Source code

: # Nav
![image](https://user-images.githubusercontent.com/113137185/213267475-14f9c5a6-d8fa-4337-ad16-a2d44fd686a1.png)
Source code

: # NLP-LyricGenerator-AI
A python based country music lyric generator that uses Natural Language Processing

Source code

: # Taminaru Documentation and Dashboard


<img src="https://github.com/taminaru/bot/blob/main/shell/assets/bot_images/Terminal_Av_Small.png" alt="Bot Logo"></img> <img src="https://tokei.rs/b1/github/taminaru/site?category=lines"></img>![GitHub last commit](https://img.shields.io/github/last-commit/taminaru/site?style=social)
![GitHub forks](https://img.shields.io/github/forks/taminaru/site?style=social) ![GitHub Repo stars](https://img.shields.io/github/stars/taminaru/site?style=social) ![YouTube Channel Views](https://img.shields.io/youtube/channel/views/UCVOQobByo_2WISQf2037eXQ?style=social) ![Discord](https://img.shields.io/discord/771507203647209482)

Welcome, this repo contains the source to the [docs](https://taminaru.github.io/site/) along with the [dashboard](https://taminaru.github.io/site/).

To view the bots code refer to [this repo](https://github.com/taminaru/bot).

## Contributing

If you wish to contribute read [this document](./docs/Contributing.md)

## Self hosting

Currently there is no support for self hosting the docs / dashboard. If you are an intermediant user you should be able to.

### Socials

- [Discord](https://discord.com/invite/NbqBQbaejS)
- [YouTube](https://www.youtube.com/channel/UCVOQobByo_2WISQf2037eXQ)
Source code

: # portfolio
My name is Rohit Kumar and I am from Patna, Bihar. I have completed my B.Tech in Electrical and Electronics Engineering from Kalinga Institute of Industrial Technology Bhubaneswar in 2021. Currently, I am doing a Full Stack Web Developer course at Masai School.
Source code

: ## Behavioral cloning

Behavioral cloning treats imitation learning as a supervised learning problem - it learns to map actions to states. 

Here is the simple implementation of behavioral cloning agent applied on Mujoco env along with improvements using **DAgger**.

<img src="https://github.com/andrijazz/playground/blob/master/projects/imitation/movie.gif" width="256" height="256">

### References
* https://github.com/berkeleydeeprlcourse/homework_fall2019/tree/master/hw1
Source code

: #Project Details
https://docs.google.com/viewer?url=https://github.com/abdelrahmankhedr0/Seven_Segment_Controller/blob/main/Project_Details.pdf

* * * * * * *

> _What is needed_: Locate the line with "My name is Rohit" in the entries above; extract it and every line after it, verbatim.

> _Response area_:
My name is Rohit Kumar and I am from Patna, Bihar. I have completed my B.Tech in Electrical and Electronics Engineering from Kalinga Institute of Industrial Technology Bhubaneswar in 2021. Currently, I am doing a Full Stack Web Developer course at Masai School.
Source code

: ## Behavioral cloning

Behavioral cloning treats imitation learning as a supervised learning problem - it learns to map actions to states. 

Here is the simple implementation of behavioral cloning agent applied on Mujoco env along with improvements using **DAgger**.

<img src="https://github.com/andrijazz/playground/blob/master/projects/imitation/movie.gif" width="256" height="256">

### References
* https://github.com/berkeleydeeprlcourse/homework_fall2019/tree/master/hw1
Source code

: #Project Details
https://docs.google.com/viewer?url=https://github.com/abdelrahmankhedr0/Seven_Segment_Controller/blob/main/Project_Details.pdf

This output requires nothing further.